Raimondo tries to paint Welch as dishonestly covering up his past, but he admits at here that before he “begged for U.S. leadership in a feckless world to stop the slaughter in Sarajevo” but after the Iraq war has shifted gears. I also wonder if Raimondo spoke similarly about Vaclav Havel in the past.

UPDATE: In an online Q&A, al Qaeda’s Ayman al Zawahiri says of the U.S and Iran Let’s You and Him Fight. Kind of like the Iraqi government.

UPDATE 2: Noah Millman discusses the plausibility that Iran, Israel, Saudi Arabia or nefarious corporations got us into Iraq, all the while trashing the remake of “The Manchurian Candidate” in comparison to the original. The War Nerd complains about the Times stealing his “Dick Cheney as Iran’s Manchurian Vice President” idea here.

UPDATE 3: Israel’s Tehran connection

VERY LATE UPDATE 4: Convergence of U.S-Iranian interests in intra-Shi’ite struggle in Iraq

A little while back I was drawn into this Samizdata thread on “Human Smoke”. I started out with my Charles Lindbergh spiel, but the subject later shifted to Iran. Iran is a fairly important country to know about that people are extremely ignorant on the subject of (yeah, I ended a sentence with a preposition just to stick it to grammar-Nazis). I was thinking of that as I watched a few topics from this diavlog featuring the unbelievably stupid Michael Goldfarb of the Weekly Standard. What’s worrying is that John McCain seems about as idiotic on the subject but the press adores him and ignores it lest it impede his ordained path to the White House (which is not to say they’d treat Obama different).

American Goy lets us know that Iran thanks the brave American soldiers! In the comments I point out this from Justin Raimondo on a similar line. A conspiracy theory he floated before is that Iranian agents suckered us into Iraq, which is almost too sensible in retrospect to be plausible (although we have been duped before by the K.L.A, Savimbi and others). It does seem odd that the supposedly crazy suicidal warmongering Iranians coolly shrugged off the fanatically anti-Shi’ite Taliban’s murder of their officials until the U.S found itself raring to do their dirty work for them, at which time they were quite willing to stick the knife in those Pushtun barbarians. I previously discussed the relatively sensible behavior of the mullah regime here. One person who has been promoting the idea that Iran pragmatically pursues its strategic goals and is not dead set on war is Trita Parsi, author of Treacherous Alliance, who I suppose you can dismiss since he was born in Iran. Sounds like good stuff for anyone who reads the National Interest. Is a Persian Pink Police State in the future? Probably not, though we can always imagine.
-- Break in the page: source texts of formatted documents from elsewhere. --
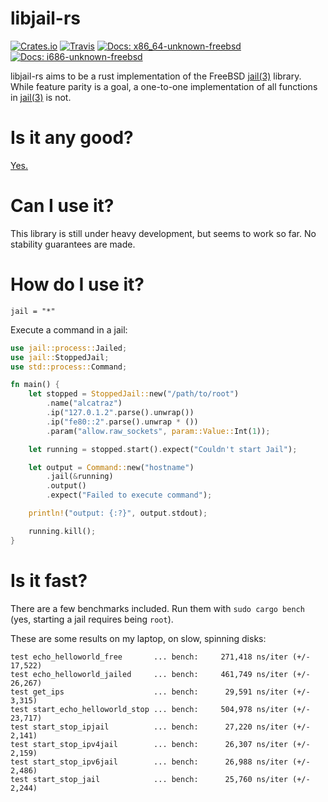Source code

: # libjail-rs

[![Crates.io](https://img.shields.io/crates/v/jail.svg)](https://crates.io/crates/jail)
[![Travis](https://img.shields.io/travis/fubarnetes/libjail-rs.svg)](https://travis-ci.org/fubarnetes/libjail-rs)
[![Docs: x86_64-unknown-freebsd](https://img.shields.io/badge/docs-x86__64--unknown--freebsd-blue.svg)](https://fubarnetes.github.io/libjail-rs/x86_64-unknown-freebsd/jail/index.html)
[![Docs: i686-unknown-freebsd](https://img.shields.io/badge/docs-i686--unknown--freebsd-blue.svg)](https://fubarnetes.github.io/libjail-rs/i686-unknown-freebsd/jail/index.html)

libjail-rs aims to be a rust implementation of the FreeBSD [jail(3)](https://www.freebsd.org/cgi/man.cgi?query=jail&sektion=3&manpath=FreeBSD+11.1-stable) library. While feature parity is a goal, a one-to-one implementation of all functions in [jail(3)](https://www.freebsd.org/cgi/man.cgi?query=jail&sektion=3&manpath=FreeBSD+11.1-stable) is not.

# Is it any good?
[Yes.](https://news.ycombinator.com/item?id=3067434)

# Can I use it?

This library is still under heavy development, but seems to work so far.
No stability guarantees are made.

# How do I use it?

```
jail = "*"
```

Execute a command in a jail:
```rust
use jail::process::Jailed;
use jail::StoppedJail;
use std::process::Command;

fn main() {
    let stopped = StoppedJail::new("/path/to/root")
        .name("alcatraz")
        .ip("127.0.1.2".parse().unwrap())
        .ip("fe80::2".parse().unwrap * ())
        .param("allow.raw_sockets", param::Value::Int(1));

    let running = stopped.start().expect("Couldn't start Jail");

    let output = Command::new("hostname")
        .jail(&running)
        .output()
        .expect("Failed to execute command");

    println!("output: {:?}", output.stdout);

    running.kill();
}
```

# Is it fast?

There are a few benchmarks included. Run them with `sudo cargo bench` (yes,
starting a jail requires being `root`).

These are some results on my laptop, on slow, spinning disks:

```
test echo_helloworld_free       ... bench:     271,418 ns/iter (+/- 17,522)
test echo_helloworld_jailed     ... bench:     461,749 ns/iter (+/- 26,267)
test get_ips                    ... bench:      29,591 ns/iter (+/- 3,315)
test start_echo_helloworld_stop ... bench:     504,978 ns/iter (+/- 23,717)
test start_stop_ipjail          ... bench:      27,220 ns/iter (+/- 2,141)
test start_stop_ipv4jail        ... bench:      26,307 ns/iter (+/- 2,159)
test start_stop_ipv6jail        ... bench:      26,988 ns/iter (+/- 2,486)
test start_stop_jail            ... bench:      25,760 ns/iter (+/- 2,244)
```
On a completely unrelated note, I was reading this by Keith Preston where among other things he discusses “the primary intellectual framework of a new American radicalism”. I had never heard of Jack Ross or Matthew Raphael Johnson and asked for references. Keith kindly pointed out that though the former has not yet published his work of history, he blogs at Brooklyn Copperhead. Since then Ross has had a bit of a dispute with Daniel Larison. Keith also gave me the heads up on Johnson’s book, The Third Rome: Holy Russia, Tsarism and Orthodoxy, and his website. Now connecting this to someone I discussed above, American Goy promotes the theory that the reason Stalin seemed completely unprepared for Hitler’s offensive into Russia is that he had shifted the military from a defensive posture to a preparation for an offensive into Germany that Hitler noticed and pre-empted.